Due to funding issues and advancing technology, the Internal Revenue Service has cut back a tax-season staple at local libraries — the paper instructions some taxpayers use to make sure they’re filing their returns properly. The instructions contain tables that list an individual’s tax bracket status and tax liability that aren’t on the forms themselves.
In a January email sent to the nation’s libraries, the IRS Tax Forms Outlet Program administrator notified library authorities that funding cuts had forced the agency to cutback on tax pamphlets delivered for tax filings. We want to honor our commitment to you, federal administrators told the nation’s librarians, but cannot deliver nearly what we have in the past.
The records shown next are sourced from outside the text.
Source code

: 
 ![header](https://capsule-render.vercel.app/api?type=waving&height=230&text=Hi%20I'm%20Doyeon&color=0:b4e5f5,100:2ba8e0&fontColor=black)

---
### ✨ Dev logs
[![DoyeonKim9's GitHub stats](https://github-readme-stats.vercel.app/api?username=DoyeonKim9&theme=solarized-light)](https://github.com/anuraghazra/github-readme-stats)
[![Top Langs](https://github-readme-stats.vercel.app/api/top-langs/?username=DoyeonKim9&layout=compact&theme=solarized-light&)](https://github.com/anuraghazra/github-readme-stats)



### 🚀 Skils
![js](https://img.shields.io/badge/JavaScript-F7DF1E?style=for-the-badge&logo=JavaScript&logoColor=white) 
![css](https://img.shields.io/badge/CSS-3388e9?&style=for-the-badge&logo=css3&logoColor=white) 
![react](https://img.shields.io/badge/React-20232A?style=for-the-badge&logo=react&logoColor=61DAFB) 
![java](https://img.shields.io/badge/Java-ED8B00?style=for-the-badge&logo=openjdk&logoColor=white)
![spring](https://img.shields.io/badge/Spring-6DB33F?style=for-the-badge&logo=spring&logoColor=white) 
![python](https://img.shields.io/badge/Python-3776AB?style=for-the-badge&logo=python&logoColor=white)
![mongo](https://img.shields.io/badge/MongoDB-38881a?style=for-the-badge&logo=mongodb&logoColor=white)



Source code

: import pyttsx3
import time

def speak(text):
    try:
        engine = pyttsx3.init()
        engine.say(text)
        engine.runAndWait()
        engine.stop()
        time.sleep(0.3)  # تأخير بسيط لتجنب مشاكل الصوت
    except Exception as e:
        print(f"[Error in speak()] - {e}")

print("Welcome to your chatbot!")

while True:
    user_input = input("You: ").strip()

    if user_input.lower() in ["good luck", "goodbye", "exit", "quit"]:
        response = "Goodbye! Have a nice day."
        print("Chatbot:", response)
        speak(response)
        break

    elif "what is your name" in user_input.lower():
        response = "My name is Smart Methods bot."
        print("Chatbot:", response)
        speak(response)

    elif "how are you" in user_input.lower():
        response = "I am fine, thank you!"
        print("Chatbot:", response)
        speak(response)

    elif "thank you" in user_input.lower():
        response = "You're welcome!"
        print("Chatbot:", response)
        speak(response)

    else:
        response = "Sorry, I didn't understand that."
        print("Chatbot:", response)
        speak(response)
The government will continue to supply libraries with 1040, 1040A and 1040EZ forms, but still no word on when any of the IRS forms will arrive. Taxpayers are also being directed to online services to file taxes, a direction many had turned, any way.
David Tucker, spokesman for the IRS, said the agency has more tax-filing resources available online than ever before, including printable and downloadable paper forms and instruction sheets. Tucker said those making less than $60,000 a year can use commercial software for free to electronically file tax returns. He said filing online leads to much greater accuracy and reduced liability for taxpayers.
Library patrons can print out IRS forms for 10 cents a page.
The library last week also introduced new technology in 3D printing. The device on loan for a week allowed patrons to build 3-dimensional objects, from seashells to work projects, furniture designs and toys. Printer technology is so advanced, that researchers use the devices to build replacement knees, even a tool built in space, said Joanne Wessels, the Sanibel library’s technology manager demonstrating the printer for perplexed onlookers.
“It’s mind-boggling how far technology has advanced,” Wessels said in describing the MakerBot desktop printer on loan from the Southwest Florida Library Network.
The device was surprisingly easy to navigate, using software to map out a project on the screen, a nozzle of heated plastic to layer the work in a small box on a desk. Wessels anticipates the library will obtain a 3D printer in the coming months, especially as cost for the unit declines to about $1,200.